I think you'll find that it was alc112 who was doing the searching. And alc112 is a young lady.


----------



## belén

garryknight said:
			
		

> I think you'll find that it was alc112 who was doing the searching. And alc112 is a young lady.




No, he is not!!!
He is a young  boy!!! (check the "faces behind the nicknames" thread in Culture to see with more detail .)


----------



## Benjy

garryknight said:
			
		

> I think you'll find that it was alc112 who was doing the searching. And alc112 is a young lady.


LOL. have you looked in the faces thread in cultura? i'd be really suprised if alc112 was a girl 

edit.. great minds thinking alike again eh?


----------



## cuchuflete

Sorry Garry, Be and Lsp are the only young ladies visible in this thread, at least so far.
I think the avatar may have confused you.

When I used one of my hybrid daylilies as an avatar, lots of foreros, both men and women, wrongly assumed I was a 'she'. I haven't had that issue since I substituted the gorilla, or ape, or whatever that very fine likeness happens to be.

I think we need some updated celebrity quotes.

ciao,
Qxu


----------



## alc112

In fact, I didn't remember or realize that the name of my thread was The look-Roxette . I guessed that it was The look- Roxette or The look - Roxette.

Regards


----------



## cuchuflete

Bueno pues...acabo de escribir Roxette en el buscador, y...

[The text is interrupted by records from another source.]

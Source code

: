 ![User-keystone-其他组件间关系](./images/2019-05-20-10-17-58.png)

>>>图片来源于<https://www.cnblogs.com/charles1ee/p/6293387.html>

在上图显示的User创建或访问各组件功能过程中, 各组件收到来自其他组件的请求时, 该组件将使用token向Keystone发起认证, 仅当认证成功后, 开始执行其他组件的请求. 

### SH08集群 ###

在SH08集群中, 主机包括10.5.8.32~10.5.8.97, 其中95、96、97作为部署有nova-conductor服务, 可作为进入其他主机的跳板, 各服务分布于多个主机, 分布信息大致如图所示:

> Serias quejas a la hora de buscar hilos
> alc112
> 
> Today 05:28 PM
> by alc112 Go to last post
> 13 	69 	Questions, Comments and Suggestions
> 
> Spending my time - Roxette
> alc112
> 
> Today 11:56 AM
> by Like an Angel Go to last post
> 2 	24 	General Vocabulary / Vocabulario General
> Question
> She got the looks
> Antonio
> 
> 6th March 2005 04:37 PM
> by mjscott Go to last post
> 14 	109 	English Only
> 
> Sleeping in my car -Roxette
> alc112
> 
> 4th March 2005 12:11 PM
> by pinkpanter Go to last post
> 1 	49 	General Vocabulary / Vocabulario General
> 
> She's got the look
> alc112
> 
> 25th February 2005 11:41 AM
> by alc112 Go to last post
> 2 	43 	General Vocabulary / Vocabulario General


----------



## alc112

cuchuflete said:
			
		

> Bueno pues...acabo de escribir Roxette en el buscador, y...


 
Hola!!
Ves? No me muestra "The look- Roxette"
Me alegra verte  por acá, pensé que te había pasado algo malo.
Saludos


----------



## garryknight

Benjy said:
			
		

> LOL. have you looked in the faces thread in cultura? i'd be really suprised if alc112 was a girl



A million apologies!!! I think I must have made the wrong assumption based on the avatar. And no, I must have missed that thread; until a few days ago I'd been away from the forums for 3 months and I'm still catching up.

And a million and one apologies to alc112, of course!  

[Edit] I've just realised how the mix-up came about: I was thinking of someone else. And now I can't remember who...


----------



## alc112

garryknight said:
			
		

> A million apologies!!! I think I must have made the wrong assumption based on the avatar. And no, I must have missed that thread; until a few days ago I'd been away from the forums for 3 months and I'm still catching up.
> 
> And a million and one apologies to alc112, of course!


 
It's ok, don't worry. I know Link is a girl but it doesn't seem.

Chers


----------



## cuchuflete

alc112 said:
			
		

> Hola!!
> Ves? No me muestra "The look- Roxette"
> Me alegra verte  por acá, pensé que te había pasado algo malo.
> Saludos



Of course not!   Look is not look-Roxette.  Roxette is not look-Roxette.

The search engine looks for an identical character string, not something vaguely similar.

If I look for humpty-dumpty it will not display threads containing dump or hump.

Sorry, that's how the software works.  You need to be precise in your query.

It's frustrating for me too.

saludos,
Cuchu


----------